From the Teachings of the Mei Shiloach: Rabbi Mordechai Yosef Leiner

The seventh of Tevet is the day of passing of Rabbi Mordechai Yosef Leiner of Izbica, the author of the book “Mei HaShilo’ach.” Rabbi Mordechai Yosef was one of the illustrious disciples of Rabbi Simchah Bunim of Parshischa. After Rabbi Simcha Bunim’s passing, he followed the leadership of his colleague, Rabbi Menachem Mendel of Kotzk until he understood with his holy vision that he should lead his own congregation. His son and successor was Rabbi Yaakov, author of the Beit Yaakov, who greatly expanded upon his father’s teachings. His grandson was Rabbi Gershon Chanoch Henech, known as “Ba’al Hatchelet,” referring to his book on the identification of the Biblical blue-violet color required for the tzitzit.

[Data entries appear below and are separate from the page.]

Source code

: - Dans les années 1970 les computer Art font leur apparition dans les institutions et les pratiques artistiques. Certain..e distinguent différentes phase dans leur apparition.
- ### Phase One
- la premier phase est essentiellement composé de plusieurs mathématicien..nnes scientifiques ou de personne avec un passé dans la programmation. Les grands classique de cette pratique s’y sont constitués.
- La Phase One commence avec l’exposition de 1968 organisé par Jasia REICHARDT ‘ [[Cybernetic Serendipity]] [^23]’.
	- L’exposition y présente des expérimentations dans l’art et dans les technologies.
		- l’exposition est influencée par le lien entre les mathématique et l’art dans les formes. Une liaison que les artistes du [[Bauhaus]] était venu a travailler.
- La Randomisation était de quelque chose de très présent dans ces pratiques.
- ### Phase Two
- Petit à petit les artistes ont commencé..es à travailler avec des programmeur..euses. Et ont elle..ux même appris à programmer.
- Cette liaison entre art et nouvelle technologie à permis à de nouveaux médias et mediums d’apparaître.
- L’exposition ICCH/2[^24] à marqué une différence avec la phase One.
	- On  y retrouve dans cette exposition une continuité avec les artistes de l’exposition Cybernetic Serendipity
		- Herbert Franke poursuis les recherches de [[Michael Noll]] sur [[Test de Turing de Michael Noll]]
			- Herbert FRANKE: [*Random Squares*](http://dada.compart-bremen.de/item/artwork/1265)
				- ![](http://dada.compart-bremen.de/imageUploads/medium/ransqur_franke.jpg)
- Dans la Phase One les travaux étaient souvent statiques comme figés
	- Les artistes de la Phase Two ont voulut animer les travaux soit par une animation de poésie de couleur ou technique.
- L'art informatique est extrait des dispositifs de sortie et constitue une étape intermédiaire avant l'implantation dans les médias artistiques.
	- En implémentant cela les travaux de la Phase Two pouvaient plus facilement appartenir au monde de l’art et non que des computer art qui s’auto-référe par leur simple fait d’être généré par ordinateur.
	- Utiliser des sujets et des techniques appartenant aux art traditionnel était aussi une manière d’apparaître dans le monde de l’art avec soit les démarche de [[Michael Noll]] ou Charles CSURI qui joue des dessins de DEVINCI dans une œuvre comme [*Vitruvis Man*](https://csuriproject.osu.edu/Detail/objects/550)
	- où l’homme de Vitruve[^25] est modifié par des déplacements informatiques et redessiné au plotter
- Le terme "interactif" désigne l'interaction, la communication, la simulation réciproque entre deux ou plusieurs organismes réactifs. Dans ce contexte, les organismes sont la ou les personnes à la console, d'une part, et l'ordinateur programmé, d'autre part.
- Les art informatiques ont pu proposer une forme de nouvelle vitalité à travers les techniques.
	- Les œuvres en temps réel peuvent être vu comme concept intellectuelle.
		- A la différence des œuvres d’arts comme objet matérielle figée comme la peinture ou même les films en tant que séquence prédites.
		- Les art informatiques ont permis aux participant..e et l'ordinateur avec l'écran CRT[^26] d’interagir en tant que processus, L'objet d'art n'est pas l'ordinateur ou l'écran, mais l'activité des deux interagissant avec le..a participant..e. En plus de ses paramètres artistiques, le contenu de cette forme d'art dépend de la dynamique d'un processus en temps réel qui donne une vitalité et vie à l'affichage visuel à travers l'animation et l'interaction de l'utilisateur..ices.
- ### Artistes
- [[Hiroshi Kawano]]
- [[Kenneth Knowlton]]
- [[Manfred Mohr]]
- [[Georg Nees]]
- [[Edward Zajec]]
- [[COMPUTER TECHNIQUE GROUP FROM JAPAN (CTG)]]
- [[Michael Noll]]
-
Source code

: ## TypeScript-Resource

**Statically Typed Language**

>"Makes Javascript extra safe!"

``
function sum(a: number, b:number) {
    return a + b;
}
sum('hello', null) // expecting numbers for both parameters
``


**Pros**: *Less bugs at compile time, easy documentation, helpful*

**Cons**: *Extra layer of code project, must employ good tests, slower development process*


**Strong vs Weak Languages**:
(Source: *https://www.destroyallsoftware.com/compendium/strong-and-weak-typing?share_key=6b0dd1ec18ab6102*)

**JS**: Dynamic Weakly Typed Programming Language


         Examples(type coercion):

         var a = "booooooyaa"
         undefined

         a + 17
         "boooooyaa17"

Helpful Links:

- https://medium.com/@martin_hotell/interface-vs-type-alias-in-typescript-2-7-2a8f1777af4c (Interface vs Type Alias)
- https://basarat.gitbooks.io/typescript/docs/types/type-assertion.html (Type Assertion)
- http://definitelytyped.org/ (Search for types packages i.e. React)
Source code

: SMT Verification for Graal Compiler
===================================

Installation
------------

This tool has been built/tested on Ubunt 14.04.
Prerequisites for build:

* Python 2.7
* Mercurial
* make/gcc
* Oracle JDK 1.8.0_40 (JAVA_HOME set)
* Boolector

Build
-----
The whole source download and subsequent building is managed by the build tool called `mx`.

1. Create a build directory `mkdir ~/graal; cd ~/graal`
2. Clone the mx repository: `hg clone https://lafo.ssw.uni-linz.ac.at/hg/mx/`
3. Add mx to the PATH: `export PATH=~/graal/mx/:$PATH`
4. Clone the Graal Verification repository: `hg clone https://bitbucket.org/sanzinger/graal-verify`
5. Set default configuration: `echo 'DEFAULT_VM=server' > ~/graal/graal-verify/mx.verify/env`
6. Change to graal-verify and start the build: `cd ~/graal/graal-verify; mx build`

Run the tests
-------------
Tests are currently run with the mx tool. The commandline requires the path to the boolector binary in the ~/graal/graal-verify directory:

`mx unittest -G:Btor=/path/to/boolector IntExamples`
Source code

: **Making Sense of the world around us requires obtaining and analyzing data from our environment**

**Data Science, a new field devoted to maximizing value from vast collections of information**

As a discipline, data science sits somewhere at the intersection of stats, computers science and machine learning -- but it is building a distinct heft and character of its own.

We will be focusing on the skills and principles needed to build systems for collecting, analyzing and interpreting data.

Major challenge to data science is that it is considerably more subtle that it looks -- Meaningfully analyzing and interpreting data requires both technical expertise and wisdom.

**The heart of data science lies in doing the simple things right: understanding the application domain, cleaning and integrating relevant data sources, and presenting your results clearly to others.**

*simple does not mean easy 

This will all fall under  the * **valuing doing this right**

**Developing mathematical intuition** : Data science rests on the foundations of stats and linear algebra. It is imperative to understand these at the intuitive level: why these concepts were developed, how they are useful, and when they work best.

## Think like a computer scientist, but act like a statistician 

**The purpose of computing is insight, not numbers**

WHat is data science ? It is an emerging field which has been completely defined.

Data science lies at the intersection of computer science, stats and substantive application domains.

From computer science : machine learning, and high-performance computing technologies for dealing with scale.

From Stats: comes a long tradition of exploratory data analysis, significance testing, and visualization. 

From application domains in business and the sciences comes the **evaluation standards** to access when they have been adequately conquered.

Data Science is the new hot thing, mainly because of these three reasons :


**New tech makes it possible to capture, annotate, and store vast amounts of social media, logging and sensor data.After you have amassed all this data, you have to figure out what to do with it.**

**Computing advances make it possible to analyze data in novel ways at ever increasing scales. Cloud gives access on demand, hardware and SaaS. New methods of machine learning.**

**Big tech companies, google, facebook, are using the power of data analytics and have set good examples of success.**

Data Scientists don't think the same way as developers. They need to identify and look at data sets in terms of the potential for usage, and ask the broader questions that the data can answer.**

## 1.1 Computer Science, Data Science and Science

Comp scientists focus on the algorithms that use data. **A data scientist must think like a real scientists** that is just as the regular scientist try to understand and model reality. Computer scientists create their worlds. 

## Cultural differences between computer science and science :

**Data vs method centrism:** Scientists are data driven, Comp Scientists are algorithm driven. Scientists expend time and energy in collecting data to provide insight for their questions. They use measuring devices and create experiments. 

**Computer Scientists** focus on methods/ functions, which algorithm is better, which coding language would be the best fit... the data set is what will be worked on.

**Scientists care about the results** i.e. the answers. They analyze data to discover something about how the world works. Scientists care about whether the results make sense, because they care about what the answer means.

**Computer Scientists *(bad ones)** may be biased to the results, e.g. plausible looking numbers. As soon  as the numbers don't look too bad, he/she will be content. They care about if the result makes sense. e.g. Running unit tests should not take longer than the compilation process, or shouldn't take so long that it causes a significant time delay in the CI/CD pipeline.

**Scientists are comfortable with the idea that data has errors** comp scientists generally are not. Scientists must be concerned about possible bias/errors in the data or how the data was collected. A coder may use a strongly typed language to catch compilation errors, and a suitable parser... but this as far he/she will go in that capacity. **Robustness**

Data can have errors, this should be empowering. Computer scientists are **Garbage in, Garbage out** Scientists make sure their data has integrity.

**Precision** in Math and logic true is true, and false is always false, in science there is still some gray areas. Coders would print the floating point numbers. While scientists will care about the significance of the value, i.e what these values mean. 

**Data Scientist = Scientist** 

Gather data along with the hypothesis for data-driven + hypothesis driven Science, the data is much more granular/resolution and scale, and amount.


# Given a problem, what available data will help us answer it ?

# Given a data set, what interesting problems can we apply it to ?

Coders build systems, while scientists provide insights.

The Mei HaShilo'ach’s famous disciples were Rabbi Leibel Eiger (known eponymously as the Torat Emet) and Rabbi Tzaddok Hacohen of Lublin.

Dance of the Tzaddikim

The Mei HaShilo’ach explains that when we recite the Shema, we should concentrate on the words of the sages that, “In the future, God will make a dance for the tzaddikim and He will sit among them in the Garden of Eden.”[1] The dance referred to here is the Hebrew word, machol, which means circle. A circle has no beginning and no end. When people are dancing in a circle, they are all equal, since they are all the same distance from the center, and God is in the center of the circle. This is possible when we realize that relative to God’s essence, we are all equal. This depiction of the tzaddikim dancing in a circle reminds us of the Lubavitcher Rebbe’s words, that in the future, we will all dance with God in the Holy of Holies. This dance to is meant to also reveal the equality of all.

The Anger Test

One of the important teachings of the Mei HaShilo’ach is based on the sages’ saying, “One should always aggravate his good inclination against his evil inclination…if he defeats him, that is good, and if not, he should engage in Torah study…. If he defeats him, that is good, and if not, he should read the Shema Yisrael prayer…. If he defeats him, that is good, and if not, he should remember his day of death.”[2] This teaching was taught by the Mei HaShilo’ach in reference to the Torah portion of Vayigash; his day of passing, the 7th of Tevet always occurs during the week of Vayigash. Moreover, its topic is using anger in a positive manner in order to overcome the evil inclination and anger is the special soul sense of the month of Tevet. Let us now delve into this beautiful and timely teaching.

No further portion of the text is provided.